Inactive Browser hijacked in search

[tmmmandm]

my browser is hijacked whenever i do a search
sometimes the first click works ok, but every subsequent search is jacked to some spammy page

I have cleaned the system for 4 days with every tool at my disposal. All scans come back clean, yet this hijacking still occurs

I tried to upload my 3 files here, but this system wont allow it. says i already uploaded here:
https://www.techspot.com/vb/post876322-44.html

Please help

 

[Bobbye]

I will check the logs and handle them on this thread. I've asked the moderator to move the logs to this thread.

 

[Bobbye]

This is most likely the problem:
O18 - Filter hijack: text/html - {20aaac1e-cd9f-4fe4-9b75-d4b99a7d0e24} - C:\WINDOWS\system32\mst123.dll
MST123.DLL = (Adware.Vundo/Variant-MSFake)

It is usually found in Superantispyware, but got through yours. There were also 2 Favorites that were infected. If you still have either of these, please delete them:
Browser Hijacker.Favorites
C:\DOCUMENTS AND SETTINGS\TRISH\FAVORITES\HOME\AFFILIATES\PUBLISHERS.URL
C:\DOCUMENTS AND SETTINGS\TRISH\FAVORITES\HOME\TOOLS\KEYCODE.DIRECTTRACK.URL

Please run the following programs:
Please download ComboFix HERE:

• With ComboFix, at the download window, please rename it to Combo-Fix(.exe) before downloading it.
  Important! Save the renamed download to your desktop.
  
• Please disable all security programs, such as antiviruses, antispywares, and firewalls.
  
• Double click on the setup file on the desktop to run
• If prompted to download and install the Recovery Console, please do so.
  (Please note: If the Microsoft Windows Recovery Console is already installed, ComboFix will continue it's malware removal procedures.)
• If prompted to update, please allow.
• Click on Yes, to continue scanning for malware.
• When finished, it will produce a log.Please include the C:\ComboFix.txt in your next reply.

Notes:

• 
  1.Do not mouse-click Combofix's window while it is running. That may cause it to stall.
  2. ComboFix may reset a number of Internet Explorer's settings.
  3. Combofix prevents autorun of ALL CD, floppy and USB devices to assist with malware removal & increase security.
  4. CF disconnects your machine from the internet. The connection is automatically restored before CF completes its run.

.
Run Eset NOD32 Online AntiVirus Scanner HERE

• Tick the box next to YES, I accept the Terms of Use.
• Click Start
• When asked, allow the Active X control to install
• Disable your current Antivirus software. You can usually do this with its Notification Tray icon near the clock.
• Click Start
• Make sure that the option "Remove found threats" is Unchecked, and the option "Scan unwanted applications" is checked
• Click Scan
• Wait for the scan to finish
• Re-enable your Antivirus software.
• A logfile is created and located at C:\Program Files\EsetOnlineScanner\log.txt. Please include this on your post.

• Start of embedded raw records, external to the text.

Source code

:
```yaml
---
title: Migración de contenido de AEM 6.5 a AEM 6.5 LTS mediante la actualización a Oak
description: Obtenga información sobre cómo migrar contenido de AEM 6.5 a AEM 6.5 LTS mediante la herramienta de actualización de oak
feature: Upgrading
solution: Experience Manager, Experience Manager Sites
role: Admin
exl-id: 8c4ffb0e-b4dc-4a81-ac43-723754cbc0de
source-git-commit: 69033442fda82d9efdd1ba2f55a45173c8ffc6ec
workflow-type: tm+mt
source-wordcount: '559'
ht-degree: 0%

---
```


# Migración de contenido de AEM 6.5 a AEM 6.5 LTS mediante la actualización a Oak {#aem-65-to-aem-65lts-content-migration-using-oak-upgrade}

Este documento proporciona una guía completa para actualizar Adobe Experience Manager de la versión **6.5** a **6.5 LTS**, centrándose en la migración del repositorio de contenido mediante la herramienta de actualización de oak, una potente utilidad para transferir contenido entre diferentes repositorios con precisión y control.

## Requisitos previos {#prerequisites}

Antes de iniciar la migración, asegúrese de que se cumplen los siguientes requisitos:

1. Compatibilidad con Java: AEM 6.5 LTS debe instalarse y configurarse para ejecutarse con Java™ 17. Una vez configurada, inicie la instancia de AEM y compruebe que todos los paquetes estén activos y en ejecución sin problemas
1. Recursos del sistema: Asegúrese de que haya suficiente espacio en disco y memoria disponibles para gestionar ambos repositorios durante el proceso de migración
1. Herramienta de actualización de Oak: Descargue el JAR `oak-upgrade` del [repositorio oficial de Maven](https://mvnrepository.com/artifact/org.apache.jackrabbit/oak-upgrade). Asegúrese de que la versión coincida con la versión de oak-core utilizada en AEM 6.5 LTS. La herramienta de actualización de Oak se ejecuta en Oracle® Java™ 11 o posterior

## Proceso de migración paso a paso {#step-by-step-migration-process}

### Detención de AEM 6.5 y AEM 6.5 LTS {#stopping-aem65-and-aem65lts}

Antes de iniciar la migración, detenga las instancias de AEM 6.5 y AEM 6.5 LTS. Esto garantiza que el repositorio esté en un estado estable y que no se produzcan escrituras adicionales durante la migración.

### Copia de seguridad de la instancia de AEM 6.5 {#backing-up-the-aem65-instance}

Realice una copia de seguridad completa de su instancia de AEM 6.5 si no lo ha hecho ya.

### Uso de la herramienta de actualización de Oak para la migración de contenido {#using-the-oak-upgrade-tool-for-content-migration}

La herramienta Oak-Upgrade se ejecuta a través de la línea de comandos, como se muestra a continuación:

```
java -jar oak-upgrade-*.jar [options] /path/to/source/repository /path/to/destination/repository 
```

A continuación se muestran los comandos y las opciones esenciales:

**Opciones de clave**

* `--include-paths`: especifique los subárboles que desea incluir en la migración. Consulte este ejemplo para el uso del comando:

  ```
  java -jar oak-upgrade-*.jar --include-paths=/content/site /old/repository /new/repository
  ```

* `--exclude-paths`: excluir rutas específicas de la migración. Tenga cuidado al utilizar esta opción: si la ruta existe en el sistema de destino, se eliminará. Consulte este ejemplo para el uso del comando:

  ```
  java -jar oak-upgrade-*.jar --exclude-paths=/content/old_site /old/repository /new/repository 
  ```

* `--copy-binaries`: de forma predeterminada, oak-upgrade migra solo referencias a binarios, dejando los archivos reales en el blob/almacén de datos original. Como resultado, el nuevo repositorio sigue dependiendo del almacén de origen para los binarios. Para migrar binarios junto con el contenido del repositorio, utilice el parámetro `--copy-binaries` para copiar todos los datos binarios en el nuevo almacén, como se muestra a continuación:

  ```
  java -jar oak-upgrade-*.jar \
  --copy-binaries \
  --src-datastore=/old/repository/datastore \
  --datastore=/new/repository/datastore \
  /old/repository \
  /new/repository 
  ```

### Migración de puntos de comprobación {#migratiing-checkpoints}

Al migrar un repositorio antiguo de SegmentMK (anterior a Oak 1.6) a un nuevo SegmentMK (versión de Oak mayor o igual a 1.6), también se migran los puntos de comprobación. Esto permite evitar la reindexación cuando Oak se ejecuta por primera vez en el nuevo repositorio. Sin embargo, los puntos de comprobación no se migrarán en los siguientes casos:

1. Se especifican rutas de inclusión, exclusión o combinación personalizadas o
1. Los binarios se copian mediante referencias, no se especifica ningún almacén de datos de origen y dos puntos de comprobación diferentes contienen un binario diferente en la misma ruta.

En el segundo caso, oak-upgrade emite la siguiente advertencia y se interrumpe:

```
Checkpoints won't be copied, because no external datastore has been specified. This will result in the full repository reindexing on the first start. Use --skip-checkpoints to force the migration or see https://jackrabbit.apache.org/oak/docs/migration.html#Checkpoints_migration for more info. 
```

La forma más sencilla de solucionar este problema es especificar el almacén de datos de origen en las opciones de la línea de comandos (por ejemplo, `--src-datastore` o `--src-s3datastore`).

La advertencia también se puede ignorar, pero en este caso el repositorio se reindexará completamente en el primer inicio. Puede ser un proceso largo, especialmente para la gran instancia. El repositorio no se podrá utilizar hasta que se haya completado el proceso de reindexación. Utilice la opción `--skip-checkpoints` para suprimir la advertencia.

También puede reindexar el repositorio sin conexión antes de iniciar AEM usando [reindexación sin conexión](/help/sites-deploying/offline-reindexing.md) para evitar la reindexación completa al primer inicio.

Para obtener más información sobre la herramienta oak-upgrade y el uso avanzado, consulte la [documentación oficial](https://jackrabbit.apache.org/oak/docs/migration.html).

You also need to reset the Cookies to prevent the Tracking Cookies. It appears that you don't remove them:
Reset Cookies
For Internet Explorer: Internet Options (through Tools or Control Panel) Privacy tab> Advanced button> CHECK 'override automatic Cookie handling'> CHECK 'accept first party Cookies'> CHECK 'Block third party Cookies'> CHECK 'allow per session Cookies'> Apply> OK.

Please leave the Combofix report and Eset AV scan in your next reply.

Please don't run any other cleaning program or scanners while I am helping you unless I instruct you to. Don't run a Registry cleaner or make any changes to the Registry.

 

[Bobbye]

Due to inactivity, this thread is being closed. If the original member needs further help with this, please send a PM to the helper and the thread can be reopened.